Central Asians now do most of the picking on Britain’s farms.
In 2025 they received 78.5 percent of all U.K. Seasonal Worker visas issued, up from 7.6 percent in 2021. In the first quarter of 2026, Central Asians again received over three-quarters of the visas. Today Kyrgyzstan, Uzbekistan, Kazakhstan, and Tajikistan are the four largest source countries for the temporary workers scheme, ahead of Kenya, Moldova, and every other supplier.
Ukraine sent roughly 19,900 seasonal workers in 2021 but just 530 in 2025; Russia fell from 2,276 to 11. The 2022 invasion trapped Ukrainian men in uniform and shut off Russian recruitment. British operators turned to a region with a young, surplus workforce and shrinking places to send it: Central Asia.

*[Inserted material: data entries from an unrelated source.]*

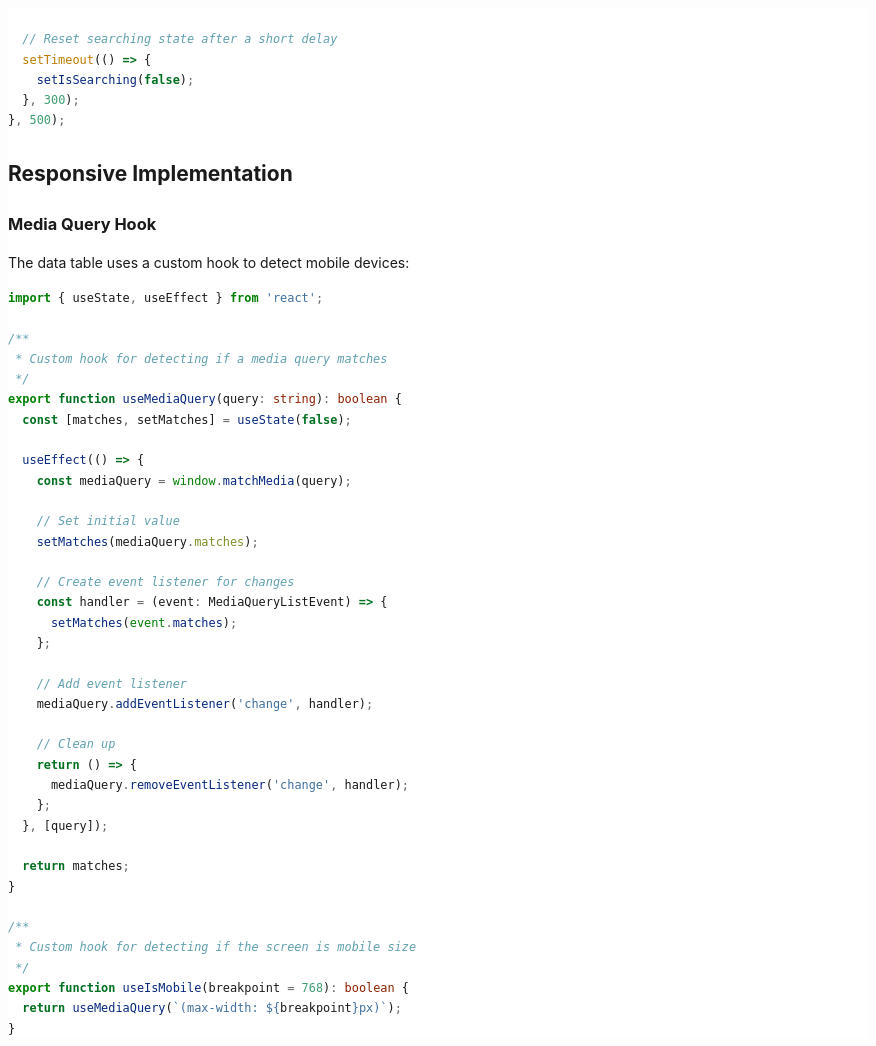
 ```typescript
  
  // Reset searching state after a short delay
  setTimeout(() => {
    setIsSearching(false);
  }, 300);
}, 500);
```

## Responsive Implementation

### Media Query Hook

The data table uses a custom hook to detect mobile devices:

```typescript
import { useState, useEffect } from 'react';

/**
 * Custom hook for detecting if a media query matches
 */
export function useMediaQuery(query: string): boolean {
  const [matches, setMatches] = useState(false);

  useEffect(() => {
    const mediaQuery = window.matchMedia(query);
    
    // Set initial value
    setMatches(mediaQuery.matches);

    // Create event listener for changes
    const handler = (event: MediaQueryListEvent) => {
      setMatches(event.matches);
    };

    // Add event listener
    mediaQuery.addEventListener('change', handler);
    
    // Clean up
    return () => {
      mediaQuery.removeEventListener('change', handler);
    };
  }, [query]);

  return matches;
}

/**
 * Custom hook for detecting if the screen is mobile size
 */
export function useIsMobile(breakpoint = 768): boolean {
  return useMediaQuery(`(max-width: ${breakpoint}px)`);
}
```
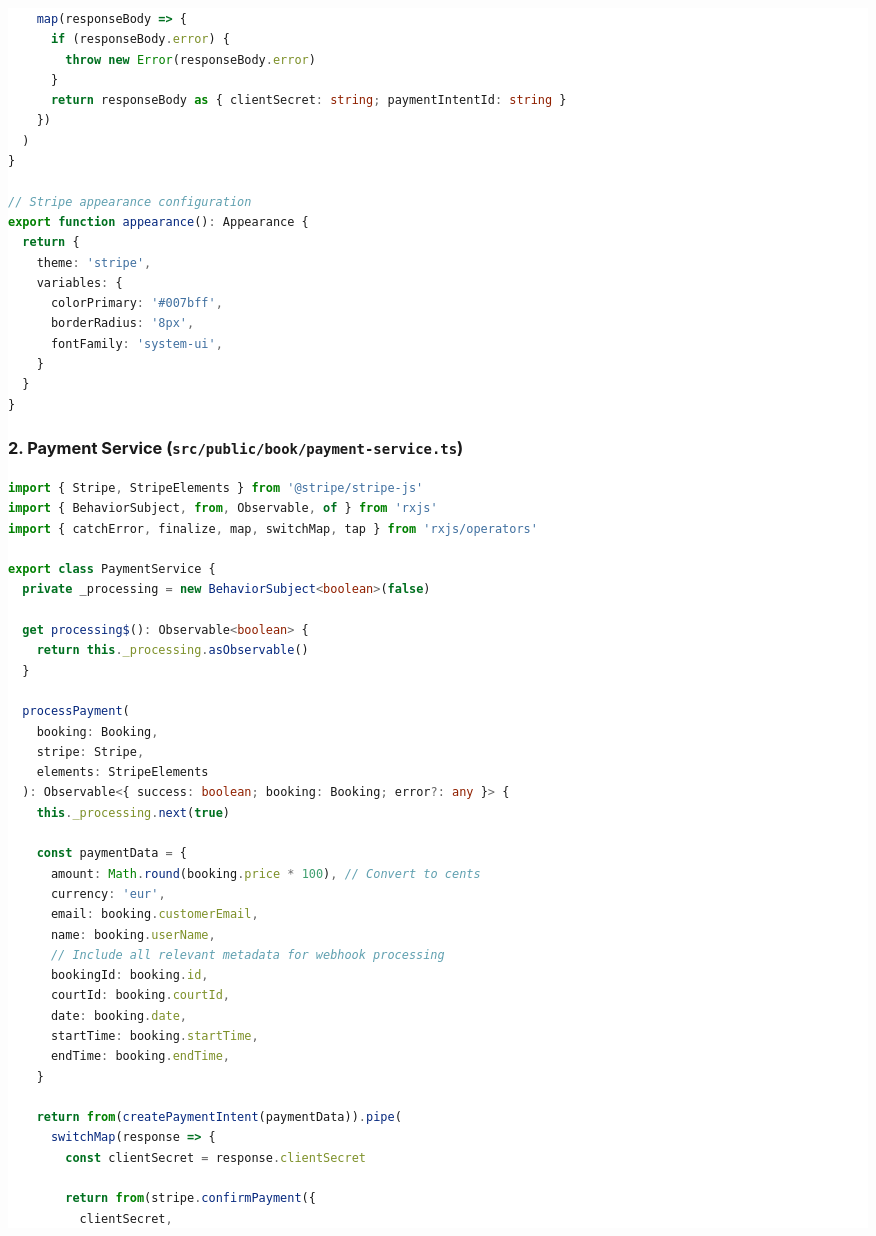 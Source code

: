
 ```typescript
    map(responseBody => {
      if (responseBody.error) {
        throw new Error(responseBody.error)
      }
      return responseBody as { clientSecret: string; paymentIntentId: string }
    })
  )
}

// Stripe appearance configuration
export function appearance(): Appearance {
  return {
    theme: 'stripe',
    variables: {
      colorPrimary: '#007bff',
      borderRadius: '8px',
      fontFamily: 'system-ui',
    }
  }
}
```

### 2. Payment Service (`src/public/book/payment-service.ts`)

```typescript
import { Stripe, StripeElements } from '@stripe/stripe-js'
import { BehaviorSubject, from, Observable, of } from 'rxjs'
import { catchError, finalize, map, switchMap, tap } from 'rxjs/operators'

export class PaymentService {
  private _processing = new BehaviorSubject<boolean>(false)
  
  get processing$(): Observable<boolean> {
    return this._processing.asObservable()
  }

  processPayment(
    booking: Booking,
    stripe: Stripe,
    elements: StripeElements
  ): Observable<{ success: boolean; booking: Booking; error?: any }> {
    this._processing.next(true)

    const paymentData = {
      amount: Math.round(booking.price * 100), // Convert to cents
      currency: 'eur',
      email: booking.customerEmail,
      name: booking.userName,
      // Include all relevant metadata for webhook processing
      bookingId: booking.id,
      courtId: booking.courtId,
      date: booking.date,
      startTime: booking.startTime,
      endTime: booking.endTime,
    }

    return from(createPaymentIntent(paymentData)).pipe(
      switchMap(response => {
        const clientSecret = response.clientSecret
        
        return from(stripe.confirmPayment({
          clientSecret,
``` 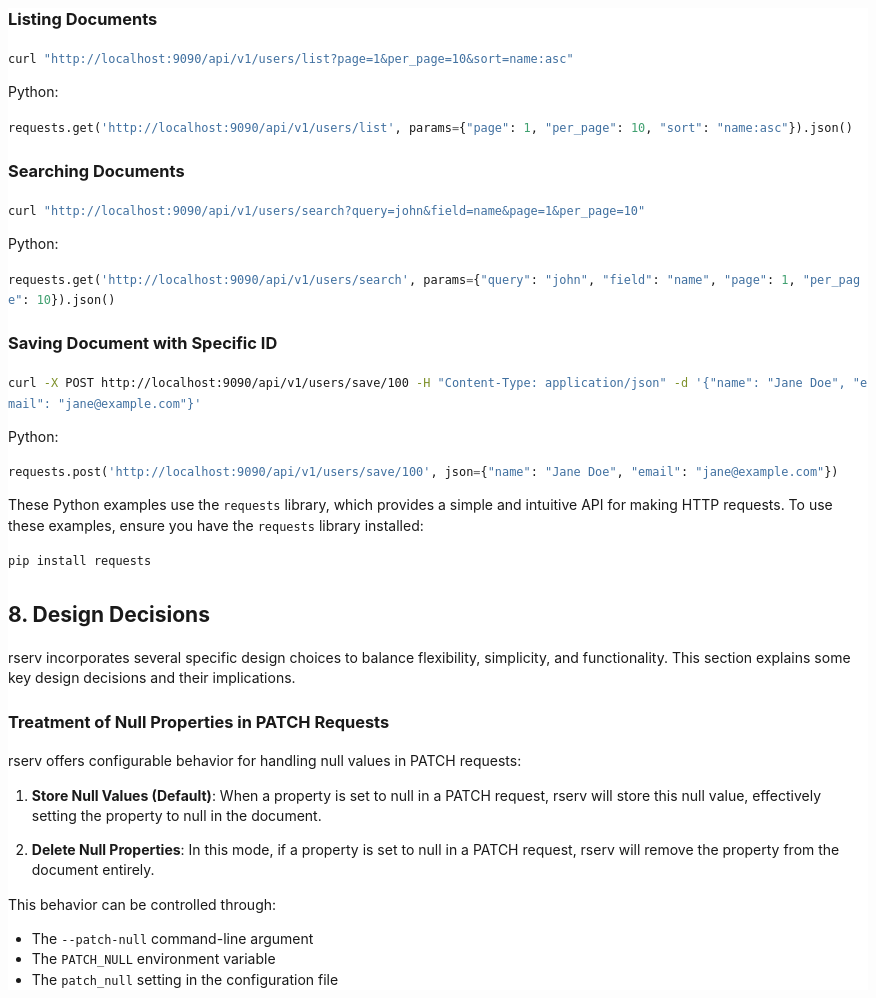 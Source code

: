 ### Listing Documents
```bash
curl "http://localhost:9090/api/v1/users/list?page=1&per_page=10&sort=name:asc"
```
Python:
```python
requests.get('http://localhost:9090/api/v1/users/list', params={"page": 1, "per_page": 10, "sort": "name:asc"}).json()
```

### Searching Documents
```bash
curl "http://localhost:9090/api/v1/users/search?query=john&field=name&page=1&per_page=10"
```
Python:
```python
requests.get('http://localhost:9090/api/v1/users/search', params={"query": "john", "field": "name", "page": 1, "per_page": 10}).json()
```

### Saving Document with Specific ID
```bash
curl -X POST http://localhost:9090/api/v1/users/save/100 -H "Content-Type: application/json" -d '{"name": "Jane Doe", "email": "jane@example.com"}'
```
Python:
```python
requests.post('http://localhost:9090/api/v1/users/save/100', json={"name": "Jane Doe", "email": "jane@example.com"})
```

These Python examples use the `requests` library, which provides a simple and intuitive API for making HTTP requests. To use these examples, ensure you have the `requests` library installed:

```bash
pip install requests
```

## 8. Design Decisions

rserv incorporates several specific design choices to balance flexibility, simplicity, and functionality. This section explains some key design decisions and their implications.

### Treatment of Null Properties in PATCH Requests

rserv offers configurable behavior for handling null values in PATCH requests:

1. **Store Null Values (Default)**: When a property is set to null in a PATCH request, rserv will store this null value, effectively setting the property to null in the document.

2. **Delete Null Properties**: In this mode, if a property is set to null in a PATCH request, rserv will remove the property from the document entirely.

This behavior can be controlled through:
- The `--patch-null` command-line argument
- The `PATCH_NULL` environment variable
- The `patch_null` setting in the configuration file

U.K.-wide applications to the route rose 23 percent in the year to March 2026.
Russia’s turn against Central Asian labor pushed in the same direction. Since January 2025, visa-free migrants may remain in Russia only 90 days per calendar year. After the 2024 Crocus City Hall attack, which was blamed on Tajik nationals, deportations rose 17 percent in the first half of 2025 and residence permits fell by about a third, alongside xenophobic raids recorded across the country.